# choose the most appropriate model

A company suspects that the number of sick days taken by a particular employee is dependent on the employee’s work load and the number of public holidays within each month. Human Resources have compiled data on the number of sick days taken by this employee per month for the last three years.

Variable Name                Description

Month                            The month in which the sick leave was taken

Year                               The year in which the sick leave was taken

WorkDays                      The number of working days in the given month/year

PubHols                          A dummy variable indicating whether there were any public holidays in the given month/year 0 No 1 Yes WorkLoad                       A normalised variable, centred at zero, measuring the work load of the employee, relative to the average,                                           in the given month/year

SickDays                        The number of sick days taken by the employee in the given month/year

The company has asked you to assess whether there is any evidence to support their suspicions that the employee is choosing to take sick leave based on his work load and/or public holidays.
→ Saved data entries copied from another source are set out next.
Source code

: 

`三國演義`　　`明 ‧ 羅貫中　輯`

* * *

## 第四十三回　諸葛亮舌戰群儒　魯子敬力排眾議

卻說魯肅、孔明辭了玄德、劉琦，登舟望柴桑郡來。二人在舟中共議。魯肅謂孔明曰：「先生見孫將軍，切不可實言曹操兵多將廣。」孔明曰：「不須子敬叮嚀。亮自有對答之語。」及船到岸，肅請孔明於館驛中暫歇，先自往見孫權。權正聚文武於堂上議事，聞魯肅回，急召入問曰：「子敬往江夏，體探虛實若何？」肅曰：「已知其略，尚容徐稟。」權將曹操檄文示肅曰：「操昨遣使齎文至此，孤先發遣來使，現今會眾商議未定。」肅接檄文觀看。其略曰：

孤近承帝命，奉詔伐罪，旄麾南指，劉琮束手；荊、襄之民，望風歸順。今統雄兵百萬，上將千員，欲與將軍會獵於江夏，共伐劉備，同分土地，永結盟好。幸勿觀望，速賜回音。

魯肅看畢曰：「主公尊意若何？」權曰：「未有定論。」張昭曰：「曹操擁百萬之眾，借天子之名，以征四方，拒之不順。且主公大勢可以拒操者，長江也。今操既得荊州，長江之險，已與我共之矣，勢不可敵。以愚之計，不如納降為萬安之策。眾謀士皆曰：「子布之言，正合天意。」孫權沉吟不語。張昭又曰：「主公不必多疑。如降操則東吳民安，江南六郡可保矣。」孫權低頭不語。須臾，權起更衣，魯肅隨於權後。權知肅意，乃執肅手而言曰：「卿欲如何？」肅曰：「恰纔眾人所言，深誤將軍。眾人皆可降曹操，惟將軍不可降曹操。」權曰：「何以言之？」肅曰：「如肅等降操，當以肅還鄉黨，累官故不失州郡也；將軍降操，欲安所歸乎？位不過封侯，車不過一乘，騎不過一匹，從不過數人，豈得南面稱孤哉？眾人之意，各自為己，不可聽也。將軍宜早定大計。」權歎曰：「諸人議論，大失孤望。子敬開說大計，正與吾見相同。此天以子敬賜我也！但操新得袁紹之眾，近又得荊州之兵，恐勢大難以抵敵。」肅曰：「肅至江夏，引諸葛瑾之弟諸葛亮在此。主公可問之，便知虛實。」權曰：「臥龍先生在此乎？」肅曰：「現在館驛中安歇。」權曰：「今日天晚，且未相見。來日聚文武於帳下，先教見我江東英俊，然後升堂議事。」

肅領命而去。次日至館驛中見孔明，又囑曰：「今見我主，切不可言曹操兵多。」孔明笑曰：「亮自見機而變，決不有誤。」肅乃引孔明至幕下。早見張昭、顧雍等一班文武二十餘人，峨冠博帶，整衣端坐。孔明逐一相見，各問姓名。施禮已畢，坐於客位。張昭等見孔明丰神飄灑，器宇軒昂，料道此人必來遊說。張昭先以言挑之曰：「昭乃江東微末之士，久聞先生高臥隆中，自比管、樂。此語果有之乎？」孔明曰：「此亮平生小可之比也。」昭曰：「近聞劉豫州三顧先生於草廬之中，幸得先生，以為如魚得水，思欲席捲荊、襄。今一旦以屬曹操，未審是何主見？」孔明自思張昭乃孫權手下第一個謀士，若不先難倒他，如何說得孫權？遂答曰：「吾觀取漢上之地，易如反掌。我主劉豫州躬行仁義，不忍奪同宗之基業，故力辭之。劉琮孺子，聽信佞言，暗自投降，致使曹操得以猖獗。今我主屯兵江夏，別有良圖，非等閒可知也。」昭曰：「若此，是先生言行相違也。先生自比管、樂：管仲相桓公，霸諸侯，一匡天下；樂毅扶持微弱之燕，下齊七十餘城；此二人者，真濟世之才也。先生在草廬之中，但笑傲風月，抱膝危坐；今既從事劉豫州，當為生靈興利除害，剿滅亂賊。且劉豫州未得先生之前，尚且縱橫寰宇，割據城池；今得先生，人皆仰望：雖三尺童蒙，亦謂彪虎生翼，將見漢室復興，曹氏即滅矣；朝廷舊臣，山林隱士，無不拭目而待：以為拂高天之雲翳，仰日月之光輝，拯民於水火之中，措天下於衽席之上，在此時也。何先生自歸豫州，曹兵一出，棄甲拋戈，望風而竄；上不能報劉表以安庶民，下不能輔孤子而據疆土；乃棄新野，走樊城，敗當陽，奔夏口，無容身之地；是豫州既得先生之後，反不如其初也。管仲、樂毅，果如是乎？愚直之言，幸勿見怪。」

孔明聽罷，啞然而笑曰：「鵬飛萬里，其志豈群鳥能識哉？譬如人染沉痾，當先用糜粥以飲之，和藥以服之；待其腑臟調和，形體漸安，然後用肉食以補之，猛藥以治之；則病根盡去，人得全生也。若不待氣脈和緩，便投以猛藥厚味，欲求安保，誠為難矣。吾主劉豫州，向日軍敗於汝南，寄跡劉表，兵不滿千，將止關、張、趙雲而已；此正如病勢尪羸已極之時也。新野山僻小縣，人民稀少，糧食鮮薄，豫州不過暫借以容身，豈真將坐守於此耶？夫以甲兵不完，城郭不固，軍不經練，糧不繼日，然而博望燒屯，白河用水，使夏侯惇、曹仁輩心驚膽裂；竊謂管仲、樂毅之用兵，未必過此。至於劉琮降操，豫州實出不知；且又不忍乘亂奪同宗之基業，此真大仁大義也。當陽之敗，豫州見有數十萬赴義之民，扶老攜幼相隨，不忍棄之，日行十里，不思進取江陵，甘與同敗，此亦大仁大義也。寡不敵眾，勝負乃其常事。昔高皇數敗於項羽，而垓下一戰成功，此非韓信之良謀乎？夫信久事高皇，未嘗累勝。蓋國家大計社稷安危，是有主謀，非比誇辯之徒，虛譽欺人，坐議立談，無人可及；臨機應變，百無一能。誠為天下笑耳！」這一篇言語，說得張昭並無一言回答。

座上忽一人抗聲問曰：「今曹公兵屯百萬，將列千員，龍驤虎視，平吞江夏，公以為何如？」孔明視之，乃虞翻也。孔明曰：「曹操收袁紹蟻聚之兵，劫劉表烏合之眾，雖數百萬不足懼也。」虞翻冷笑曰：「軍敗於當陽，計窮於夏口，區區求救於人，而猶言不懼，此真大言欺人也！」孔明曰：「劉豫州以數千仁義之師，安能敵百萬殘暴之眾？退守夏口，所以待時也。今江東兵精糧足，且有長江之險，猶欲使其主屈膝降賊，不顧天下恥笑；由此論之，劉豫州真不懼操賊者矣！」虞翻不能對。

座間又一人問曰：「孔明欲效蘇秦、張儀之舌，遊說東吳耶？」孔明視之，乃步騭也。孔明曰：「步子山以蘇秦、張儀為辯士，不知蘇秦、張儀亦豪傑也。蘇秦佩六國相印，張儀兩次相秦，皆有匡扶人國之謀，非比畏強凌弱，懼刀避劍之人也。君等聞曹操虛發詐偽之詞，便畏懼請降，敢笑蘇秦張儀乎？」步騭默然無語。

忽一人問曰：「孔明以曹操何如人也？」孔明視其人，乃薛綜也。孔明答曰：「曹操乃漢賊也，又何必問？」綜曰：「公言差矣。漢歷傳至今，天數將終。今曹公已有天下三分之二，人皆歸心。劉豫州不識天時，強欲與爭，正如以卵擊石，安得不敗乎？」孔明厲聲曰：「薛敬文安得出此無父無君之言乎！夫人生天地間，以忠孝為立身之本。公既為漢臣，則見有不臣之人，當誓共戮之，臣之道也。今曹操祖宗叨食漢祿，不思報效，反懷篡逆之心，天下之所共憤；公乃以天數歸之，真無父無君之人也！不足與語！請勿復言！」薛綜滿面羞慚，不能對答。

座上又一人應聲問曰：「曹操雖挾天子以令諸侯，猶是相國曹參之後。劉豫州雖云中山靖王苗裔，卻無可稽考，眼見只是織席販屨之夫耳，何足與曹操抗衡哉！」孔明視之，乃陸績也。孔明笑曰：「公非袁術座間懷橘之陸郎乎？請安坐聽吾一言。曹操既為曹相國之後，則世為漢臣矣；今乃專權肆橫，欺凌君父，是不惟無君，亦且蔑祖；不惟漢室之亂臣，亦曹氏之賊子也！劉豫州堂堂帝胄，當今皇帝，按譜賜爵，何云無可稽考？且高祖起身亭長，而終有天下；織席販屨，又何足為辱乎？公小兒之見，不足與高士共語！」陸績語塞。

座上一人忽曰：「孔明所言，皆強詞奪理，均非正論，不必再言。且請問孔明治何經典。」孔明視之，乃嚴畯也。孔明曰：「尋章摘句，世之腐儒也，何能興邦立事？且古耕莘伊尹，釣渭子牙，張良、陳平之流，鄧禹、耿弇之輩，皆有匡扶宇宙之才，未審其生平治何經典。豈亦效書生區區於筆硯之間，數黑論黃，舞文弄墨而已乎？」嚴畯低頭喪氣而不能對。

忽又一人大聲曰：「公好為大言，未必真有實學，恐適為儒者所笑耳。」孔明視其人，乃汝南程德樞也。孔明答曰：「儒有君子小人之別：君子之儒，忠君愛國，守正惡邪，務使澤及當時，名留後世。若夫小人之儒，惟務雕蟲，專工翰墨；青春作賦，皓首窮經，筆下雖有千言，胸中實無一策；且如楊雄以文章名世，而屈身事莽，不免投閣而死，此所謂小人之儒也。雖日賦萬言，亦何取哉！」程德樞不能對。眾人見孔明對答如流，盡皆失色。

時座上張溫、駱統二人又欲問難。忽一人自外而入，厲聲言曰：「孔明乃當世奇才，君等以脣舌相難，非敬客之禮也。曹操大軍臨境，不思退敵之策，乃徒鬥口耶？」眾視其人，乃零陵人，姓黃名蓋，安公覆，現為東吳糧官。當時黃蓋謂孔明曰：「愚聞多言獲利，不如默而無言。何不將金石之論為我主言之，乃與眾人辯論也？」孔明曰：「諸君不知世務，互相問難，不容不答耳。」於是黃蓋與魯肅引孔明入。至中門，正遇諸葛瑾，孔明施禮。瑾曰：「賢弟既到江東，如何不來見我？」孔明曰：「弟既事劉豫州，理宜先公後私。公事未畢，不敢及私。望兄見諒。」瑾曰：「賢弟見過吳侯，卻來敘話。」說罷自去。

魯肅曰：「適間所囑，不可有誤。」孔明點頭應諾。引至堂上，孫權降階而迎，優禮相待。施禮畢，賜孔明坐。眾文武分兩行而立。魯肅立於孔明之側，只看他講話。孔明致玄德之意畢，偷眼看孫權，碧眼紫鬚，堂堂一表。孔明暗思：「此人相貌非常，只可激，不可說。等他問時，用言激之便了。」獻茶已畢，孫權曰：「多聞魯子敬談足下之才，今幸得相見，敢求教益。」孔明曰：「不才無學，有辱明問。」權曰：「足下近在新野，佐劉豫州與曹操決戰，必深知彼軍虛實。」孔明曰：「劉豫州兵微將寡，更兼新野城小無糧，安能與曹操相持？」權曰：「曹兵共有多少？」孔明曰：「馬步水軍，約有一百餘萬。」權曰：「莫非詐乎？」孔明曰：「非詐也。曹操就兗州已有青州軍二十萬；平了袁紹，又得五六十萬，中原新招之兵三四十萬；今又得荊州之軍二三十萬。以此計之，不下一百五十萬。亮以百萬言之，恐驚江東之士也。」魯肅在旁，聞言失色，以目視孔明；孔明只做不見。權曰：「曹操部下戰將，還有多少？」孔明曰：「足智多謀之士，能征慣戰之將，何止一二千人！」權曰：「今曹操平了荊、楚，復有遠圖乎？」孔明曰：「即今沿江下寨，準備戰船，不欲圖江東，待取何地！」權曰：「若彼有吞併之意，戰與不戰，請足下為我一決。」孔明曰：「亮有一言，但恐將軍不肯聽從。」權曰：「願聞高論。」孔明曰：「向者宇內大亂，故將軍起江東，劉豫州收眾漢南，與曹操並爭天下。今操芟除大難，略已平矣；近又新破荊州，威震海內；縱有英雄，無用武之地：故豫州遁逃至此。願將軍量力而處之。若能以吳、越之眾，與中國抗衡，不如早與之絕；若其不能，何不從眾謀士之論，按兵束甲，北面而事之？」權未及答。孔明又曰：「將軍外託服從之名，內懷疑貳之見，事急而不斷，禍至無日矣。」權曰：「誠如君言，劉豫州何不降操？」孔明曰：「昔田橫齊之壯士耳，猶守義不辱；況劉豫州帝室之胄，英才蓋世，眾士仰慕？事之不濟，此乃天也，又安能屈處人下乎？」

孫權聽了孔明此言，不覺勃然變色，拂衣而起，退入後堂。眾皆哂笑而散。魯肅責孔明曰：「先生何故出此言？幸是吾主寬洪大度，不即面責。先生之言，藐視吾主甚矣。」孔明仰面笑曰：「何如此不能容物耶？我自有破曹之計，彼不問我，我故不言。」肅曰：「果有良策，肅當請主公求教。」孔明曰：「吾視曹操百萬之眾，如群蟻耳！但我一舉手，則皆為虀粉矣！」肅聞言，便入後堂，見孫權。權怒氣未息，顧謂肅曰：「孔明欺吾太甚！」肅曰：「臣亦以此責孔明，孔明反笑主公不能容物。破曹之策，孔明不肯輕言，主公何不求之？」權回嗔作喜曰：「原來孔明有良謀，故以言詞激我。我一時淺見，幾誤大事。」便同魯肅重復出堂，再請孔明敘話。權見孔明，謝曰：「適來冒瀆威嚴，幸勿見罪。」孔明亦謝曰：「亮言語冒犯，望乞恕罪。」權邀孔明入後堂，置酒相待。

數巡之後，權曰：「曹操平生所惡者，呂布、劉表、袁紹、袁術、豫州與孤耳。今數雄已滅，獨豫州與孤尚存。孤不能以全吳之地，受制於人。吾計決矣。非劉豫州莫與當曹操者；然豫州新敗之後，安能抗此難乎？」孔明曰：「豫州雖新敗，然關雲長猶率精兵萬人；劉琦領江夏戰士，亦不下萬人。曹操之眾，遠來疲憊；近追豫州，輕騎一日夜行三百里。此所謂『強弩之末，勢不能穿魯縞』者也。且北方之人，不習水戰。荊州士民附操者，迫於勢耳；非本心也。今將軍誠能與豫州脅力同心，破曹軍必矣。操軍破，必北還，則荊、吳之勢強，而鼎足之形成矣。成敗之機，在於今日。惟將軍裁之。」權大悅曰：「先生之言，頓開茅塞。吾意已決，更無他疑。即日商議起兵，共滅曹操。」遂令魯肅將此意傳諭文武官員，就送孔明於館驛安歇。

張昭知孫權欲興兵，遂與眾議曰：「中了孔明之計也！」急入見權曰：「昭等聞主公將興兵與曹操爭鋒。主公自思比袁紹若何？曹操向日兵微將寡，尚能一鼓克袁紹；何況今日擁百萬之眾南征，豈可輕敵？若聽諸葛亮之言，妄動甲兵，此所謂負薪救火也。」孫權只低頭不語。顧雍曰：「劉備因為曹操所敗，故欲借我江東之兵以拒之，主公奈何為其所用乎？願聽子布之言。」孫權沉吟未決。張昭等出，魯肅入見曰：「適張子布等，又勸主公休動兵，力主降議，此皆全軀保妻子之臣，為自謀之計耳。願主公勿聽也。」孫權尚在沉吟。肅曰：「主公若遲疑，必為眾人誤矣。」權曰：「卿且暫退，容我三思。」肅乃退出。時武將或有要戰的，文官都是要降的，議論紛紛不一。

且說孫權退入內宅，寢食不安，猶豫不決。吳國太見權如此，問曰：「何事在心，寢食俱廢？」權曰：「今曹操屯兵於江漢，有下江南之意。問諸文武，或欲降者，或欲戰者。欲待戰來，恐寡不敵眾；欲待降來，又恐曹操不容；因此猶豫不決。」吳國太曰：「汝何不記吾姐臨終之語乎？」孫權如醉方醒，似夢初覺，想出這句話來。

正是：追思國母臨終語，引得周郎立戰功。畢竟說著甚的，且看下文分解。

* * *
What is the most appropriate model to use in this setting?

I am very confused this, how to get there

This is a statistical methodology question and not a SAS question.

It's also clearly a homework question.

Heres a table that can help to narrow down your selection. A common restriction is what you've learned in class.

http://www.ats.ucla.edu/stat/sas/whatstat/default.htm

Determining the type of analysis is the hardest part of Analytics.

proc logistic data=mydata.sick descending;
= none;
run;

I used this code to try to get answer, data fits well but the coefficient of the model are not significant, i just stuck.

If you need to factor in time, I assume some sort of time series analysis would be appropriate?

Poission Regression